Con l’ultimo e particolarmente travagliato arrivo di Julia, mamma in avanzato stato di gravidanza e il suo figlioletto di 4 anni, ora è al completo la capienza della bella casa tra le colline di Bertinoro che accoglie 5 mamme ucraine e i loro 7 bambini, fuggiti dalla guerra. L’hanno messa a disposizione i coniugi Carlo Amelotti e Cinzia Lissi che nella tenuta ‘Le Camelie’, dove coltivano uva, hanno avviato, insieme ai tre figli, la cooperativa agricola sociale ‘Le Camelie’ allo scopo di aiutare persone fragili a riprendere la responsabilità della propria vita e il reinserimento sociale e lavorativo. Delle giovani donne che da alcuni giorni vivono sotto lo stesso tetto, solo due essendo sorelle si conoscono, le altre hanno sperimentato sulla propria pelle lo spirito di condivisione di un dramma e la sorellanza dettata dalla necessità, viaggiando prima in treno fino alla frontiera con la Slovacchia, poi su di un pullmino di un volontario ucraino che le ha condotte in Italia, e a Bertinoro, attraverso una rete solidaristica che coinvolge cesenati e ucraini qui residenti.

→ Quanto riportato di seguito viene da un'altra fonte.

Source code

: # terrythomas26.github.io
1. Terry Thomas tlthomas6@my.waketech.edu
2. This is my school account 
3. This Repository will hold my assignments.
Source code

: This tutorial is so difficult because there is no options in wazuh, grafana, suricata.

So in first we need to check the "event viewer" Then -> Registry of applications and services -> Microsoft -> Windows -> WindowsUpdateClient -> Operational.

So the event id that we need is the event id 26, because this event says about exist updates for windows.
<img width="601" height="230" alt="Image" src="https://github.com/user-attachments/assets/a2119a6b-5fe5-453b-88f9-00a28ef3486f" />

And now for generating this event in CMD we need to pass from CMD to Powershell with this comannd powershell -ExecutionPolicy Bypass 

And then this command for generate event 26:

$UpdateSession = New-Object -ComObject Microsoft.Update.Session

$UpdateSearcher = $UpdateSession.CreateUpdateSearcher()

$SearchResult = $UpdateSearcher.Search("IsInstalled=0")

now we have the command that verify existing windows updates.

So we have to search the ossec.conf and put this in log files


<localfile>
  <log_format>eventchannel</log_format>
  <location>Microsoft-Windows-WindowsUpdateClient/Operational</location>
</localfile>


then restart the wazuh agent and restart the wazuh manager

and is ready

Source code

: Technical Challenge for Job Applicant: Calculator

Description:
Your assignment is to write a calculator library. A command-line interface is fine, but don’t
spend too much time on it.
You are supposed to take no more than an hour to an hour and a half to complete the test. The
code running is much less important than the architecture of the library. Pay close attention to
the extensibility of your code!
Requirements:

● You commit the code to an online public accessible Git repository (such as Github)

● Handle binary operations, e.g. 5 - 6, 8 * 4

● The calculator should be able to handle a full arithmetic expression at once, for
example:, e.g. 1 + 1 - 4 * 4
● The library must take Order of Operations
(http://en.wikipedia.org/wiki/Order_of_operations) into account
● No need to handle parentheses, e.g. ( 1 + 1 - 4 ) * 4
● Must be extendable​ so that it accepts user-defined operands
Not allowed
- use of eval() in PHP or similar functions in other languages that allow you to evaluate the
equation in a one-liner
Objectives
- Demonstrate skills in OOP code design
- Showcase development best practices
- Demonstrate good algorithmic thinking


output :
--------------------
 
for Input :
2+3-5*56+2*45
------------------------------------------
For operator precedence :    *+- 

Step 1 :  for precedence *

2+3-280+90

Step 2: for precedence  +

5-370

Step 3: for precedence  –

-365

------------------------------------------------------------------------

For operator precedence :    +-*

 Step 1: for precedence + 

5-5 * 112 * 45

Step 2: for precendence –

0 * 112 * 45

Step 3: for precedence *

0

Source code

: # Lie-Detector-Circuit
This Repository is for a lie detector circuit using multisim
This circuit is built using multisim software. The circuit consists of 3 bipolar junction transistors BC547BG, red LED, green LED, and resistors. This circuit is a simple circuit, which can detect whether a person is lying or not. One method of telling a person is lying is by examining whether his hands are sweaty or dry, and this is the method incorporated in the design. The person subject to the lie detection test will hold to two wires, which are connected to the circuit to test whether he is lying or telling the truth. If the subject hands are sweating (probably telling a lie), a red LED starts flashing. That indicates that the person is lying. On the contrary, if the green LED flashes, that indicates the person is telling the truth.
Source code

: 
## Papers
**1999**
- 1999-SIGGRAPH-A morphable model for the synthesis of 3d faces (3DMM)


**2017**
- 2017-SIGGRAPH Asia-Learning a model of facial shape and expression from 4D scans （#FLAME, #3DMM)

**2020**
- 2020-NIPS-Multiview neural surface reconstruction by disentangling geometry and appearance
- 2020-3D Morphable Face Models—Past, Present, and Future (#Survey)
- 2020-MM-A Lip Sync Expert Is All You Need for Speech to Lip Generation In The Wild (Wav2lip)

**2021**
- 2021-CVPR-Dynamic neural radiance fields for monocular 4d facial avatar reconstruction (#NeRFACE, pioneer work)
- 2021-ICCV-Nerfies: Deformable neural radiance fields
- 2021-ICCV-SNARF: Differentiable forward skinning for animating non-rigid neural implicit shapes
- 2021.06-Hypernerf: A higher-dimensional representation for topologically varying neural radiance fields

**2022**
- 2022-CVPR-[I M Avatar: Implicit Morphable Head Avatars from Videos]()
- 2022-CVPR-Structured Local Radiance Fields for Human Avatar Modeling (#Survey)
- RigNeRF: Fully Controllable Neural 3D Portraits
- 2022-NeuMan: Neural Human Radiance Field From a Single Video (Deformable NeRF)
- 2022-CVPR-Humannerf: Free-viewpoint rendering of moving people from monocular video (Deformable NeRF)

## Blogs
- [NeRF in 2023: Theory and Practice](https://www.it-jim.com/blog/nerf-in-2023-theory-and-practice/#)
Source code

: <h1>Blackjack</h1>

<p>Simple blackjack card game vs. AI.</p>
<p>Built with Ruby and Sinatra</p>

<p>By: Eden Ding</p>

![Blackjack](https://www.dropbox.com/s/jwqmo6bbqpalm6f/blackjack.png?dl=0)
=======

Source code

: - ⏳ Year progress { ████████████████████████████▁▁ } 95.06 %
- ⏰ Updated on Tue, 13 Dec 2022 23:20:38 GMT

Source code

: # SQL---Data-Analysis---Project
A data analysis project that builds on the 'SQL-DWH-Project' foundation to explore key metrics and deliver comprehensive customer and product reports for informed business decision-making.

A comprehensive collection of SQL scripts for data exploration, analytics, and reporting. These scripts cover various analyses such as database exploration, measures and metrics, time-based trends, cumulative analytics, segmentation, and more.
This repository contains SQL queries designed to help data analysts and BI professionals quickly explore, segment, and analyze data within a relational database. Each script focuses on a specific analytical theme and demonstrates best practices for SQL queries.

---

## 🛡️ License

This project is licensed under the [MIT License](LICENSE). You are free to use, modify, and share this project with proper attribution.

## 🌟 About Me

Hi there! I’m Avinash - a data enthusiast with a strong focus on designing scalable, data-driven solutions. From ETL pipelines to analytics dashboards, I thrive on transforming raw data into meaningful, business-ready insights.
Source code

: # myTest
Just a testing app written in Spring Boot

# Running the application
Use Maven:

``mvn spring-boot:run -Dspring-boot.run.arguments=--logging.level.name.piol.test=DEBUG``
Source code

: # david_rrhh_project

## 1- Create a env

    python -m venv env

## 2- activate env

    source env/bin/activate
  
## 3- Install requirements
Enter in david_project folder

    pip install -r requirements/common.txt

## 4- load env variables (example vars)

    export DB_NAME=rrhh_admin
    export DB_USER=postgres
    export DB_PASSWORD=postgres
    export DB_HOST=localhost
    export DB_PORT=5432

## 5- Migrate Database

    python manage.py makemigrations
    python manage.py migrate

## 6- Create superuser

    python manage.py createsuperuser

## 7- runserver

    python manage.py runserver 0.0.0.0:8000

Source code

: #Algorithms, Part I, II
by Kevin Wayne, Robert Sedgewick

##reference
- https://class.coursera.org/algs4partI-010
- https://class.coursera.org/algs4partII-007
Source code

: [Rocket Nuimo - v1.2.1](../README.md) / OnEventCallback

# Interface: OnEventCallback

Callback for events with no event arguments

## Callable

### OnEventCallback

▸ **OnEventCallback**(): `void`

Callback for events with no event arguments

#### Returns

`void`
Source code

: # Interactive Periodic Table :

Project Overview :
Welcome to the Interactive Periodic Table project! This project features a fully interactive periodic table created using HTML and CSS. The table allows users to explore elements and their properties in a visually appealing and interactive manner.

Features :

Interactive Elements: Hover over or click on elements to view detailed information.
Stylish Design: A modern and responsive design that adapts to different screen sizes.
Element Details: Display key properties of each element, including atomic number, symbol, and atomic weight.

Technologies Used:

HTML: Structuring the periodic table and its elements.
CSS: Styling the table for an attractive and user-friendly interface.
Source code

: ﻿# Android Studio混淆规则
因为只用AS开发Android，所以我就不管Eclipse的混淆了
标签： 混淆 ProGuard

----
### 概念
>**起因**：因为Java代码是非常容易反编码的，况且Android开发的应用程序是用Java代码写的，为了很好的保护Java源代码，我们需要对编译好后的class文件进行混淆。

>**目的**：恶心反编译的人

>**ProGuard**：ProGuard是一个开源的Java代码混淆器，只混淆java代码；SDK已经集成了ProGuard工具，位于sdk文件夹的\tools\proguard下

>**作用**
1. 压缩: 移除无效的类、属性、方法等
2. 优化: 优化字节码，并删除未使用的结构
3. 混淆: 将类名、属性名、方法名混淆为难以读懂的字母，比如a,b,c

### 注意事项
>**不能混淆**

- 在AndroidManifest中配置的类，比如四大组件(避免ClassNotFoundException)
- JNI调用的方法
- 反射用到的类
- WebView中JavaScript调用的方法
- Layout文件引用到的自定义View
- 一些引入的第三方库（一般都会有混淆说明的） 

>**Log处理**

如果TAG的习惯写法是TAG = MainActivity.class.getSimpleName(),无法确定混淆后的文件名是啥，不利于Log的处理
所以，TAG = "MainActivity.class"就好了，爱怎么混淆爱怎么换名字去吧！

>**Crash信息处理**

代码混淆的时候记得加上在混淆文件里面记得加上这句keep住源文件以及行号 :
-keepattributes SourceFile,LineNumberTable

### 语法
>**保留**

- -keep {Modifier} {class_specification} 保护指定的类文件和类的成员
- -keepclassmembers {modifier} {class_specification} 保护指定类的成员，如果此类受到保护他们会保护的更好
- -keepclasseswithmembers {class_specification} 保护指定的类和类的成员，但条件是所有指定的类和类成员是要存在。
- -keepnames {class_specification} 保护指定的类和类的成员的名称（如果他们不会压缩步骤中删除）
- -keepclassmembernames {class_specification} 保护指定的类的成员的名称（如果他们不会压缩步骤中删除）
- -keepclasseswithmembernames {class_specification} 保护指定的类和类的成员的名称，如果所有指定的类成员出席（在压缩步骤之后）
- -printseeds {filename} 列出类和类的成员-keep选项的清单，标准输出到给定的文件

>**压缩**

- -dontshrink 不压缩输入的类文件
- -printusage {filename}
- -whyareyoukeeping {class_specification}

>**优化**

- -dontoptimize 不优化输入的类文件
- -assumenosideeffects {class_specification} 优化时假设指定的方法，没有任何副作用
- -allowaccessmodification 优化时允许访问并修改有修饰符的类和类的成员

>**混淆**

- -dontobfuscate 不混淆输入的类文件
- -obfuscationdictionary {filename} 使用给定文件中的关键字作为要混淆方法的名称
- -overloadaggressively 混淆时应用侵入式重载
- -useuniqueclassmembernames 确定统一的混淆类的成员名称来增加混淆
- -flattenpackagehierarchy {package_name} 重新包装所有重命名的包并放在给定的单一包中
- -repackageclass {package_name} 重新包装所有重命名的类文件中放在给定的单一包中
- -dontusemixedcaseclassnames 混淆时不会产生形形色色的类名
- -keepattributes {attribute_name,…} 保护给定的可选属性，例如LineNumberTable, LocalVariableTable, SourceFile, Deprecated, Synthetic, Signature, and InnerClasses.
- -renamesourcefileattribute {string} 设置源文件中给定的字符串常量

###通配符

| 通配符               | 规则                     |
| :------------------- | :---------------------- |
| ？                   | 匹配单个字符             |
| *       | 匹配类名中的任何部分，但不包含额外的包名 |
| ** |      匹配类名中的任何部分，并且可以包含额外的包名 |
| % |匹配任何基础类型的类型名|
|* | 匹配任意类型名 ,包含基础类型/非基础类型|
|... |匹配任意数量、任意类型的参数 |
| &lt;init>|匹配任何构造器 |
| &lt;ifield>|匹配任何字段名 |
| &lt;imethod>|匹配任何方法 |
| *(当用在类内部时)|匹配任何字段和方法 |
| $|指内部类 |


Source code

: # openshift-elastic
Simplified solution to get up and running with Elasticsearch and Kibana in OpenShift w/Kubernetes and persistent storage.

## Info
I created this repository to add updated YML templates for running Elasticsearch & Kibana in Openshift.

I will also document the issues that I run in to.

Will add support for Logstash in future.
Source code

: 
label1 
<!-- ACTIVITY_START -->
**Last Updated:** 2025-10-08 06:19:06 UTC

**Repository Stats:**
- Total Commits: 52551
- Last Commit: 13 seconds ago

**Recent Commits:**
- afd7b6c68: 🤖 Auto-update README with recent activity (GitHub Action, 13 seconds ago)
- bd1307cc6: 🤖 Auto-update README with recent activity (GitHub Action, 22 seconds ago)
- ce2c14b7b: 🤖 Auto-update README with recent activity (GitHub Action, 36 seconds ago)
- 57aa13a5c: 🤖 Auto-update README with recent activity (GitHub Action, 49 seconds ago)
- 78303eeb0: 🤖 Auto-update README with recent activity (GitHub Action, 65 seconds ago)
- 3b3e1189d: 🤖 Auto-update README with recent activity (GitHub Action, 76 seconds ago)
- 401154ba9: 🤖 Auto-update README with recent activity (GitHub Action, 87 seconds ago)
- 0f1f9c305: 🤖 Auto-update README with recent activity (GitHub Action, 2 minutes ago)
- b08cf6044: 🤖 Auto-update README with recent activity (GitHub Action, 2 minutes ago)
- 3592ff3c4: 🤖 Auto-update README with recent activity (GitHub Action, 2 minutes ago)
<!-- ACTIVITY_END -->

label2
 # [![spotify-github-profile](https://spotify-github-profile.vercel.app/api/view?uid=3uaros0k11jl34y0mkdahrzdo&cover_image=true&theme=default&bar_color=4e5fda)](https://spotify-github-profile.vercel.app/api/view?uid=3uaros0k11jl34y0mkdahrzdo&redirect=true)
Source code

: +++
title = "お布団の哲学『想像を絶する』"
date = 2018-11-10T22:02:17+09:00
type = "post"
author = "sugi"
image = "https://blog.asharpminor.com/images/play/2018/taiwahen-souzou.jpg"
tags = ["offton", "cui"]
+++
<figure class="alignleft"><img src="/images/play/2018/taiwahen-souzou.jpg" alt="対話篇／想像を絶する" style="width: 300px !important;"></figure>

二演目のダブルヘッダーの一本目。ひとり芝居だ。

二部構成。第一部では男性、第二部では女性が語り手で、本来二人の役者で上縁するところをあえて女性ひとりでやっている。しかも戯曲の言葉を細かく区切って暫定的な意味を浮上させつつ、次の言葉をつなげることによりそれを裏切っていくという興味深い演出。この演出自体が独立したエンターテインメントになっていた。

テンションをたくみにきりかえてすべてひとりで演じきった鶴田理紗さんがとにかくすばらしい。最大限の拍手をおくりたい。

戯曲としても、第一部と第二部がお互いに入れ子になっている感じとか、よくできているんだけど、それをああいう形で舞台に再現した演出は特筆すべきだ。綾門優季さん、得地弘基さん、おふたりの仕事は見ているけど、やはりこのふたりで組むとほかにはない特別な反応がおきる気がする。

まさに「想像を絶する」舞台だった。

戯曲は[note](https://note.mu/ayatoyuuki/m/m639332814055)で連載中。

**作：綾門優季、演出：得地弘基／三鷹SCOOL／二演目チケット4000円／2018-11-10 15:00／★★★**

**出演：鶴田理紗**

"La nostra casa – afferma Carlo Amelotti – vede passare persone in difficoltà e dunque è stato naturale darci disponibili all’accoglienza. Le incombenze sono tante: burocratiche, sanitarie, organizzative e gli impegni economici altrettanto pressanti, bisogna garantire riscaldamento, cibo e venire incontro alle necessità di chi è scappato e ha il suo mondo in una borsa da viaggio". "Condividiamo ogni momento della giornata con piccoli e adulte e i pasti con loro, come una grande famiglia – interviene Cinzia Lissi -. E, se la drammatica situazione non si risolverà in tempi brevi, il bimbo in arrivo nascerà qui. Stiamo dando a quelle persone il tempo di riprendersi dallo shock emotivo, dal cambiamento repentino della loro vita. Purtroppo, per via dei ponti cellulari distrutti non riescono a comunicare con i mariti e con i parenti e questo aumenta la loro preoccupazione. Verrà, speriamo, la possibilità di lavoro per le mamme e di inserimento scolastico per i bambini".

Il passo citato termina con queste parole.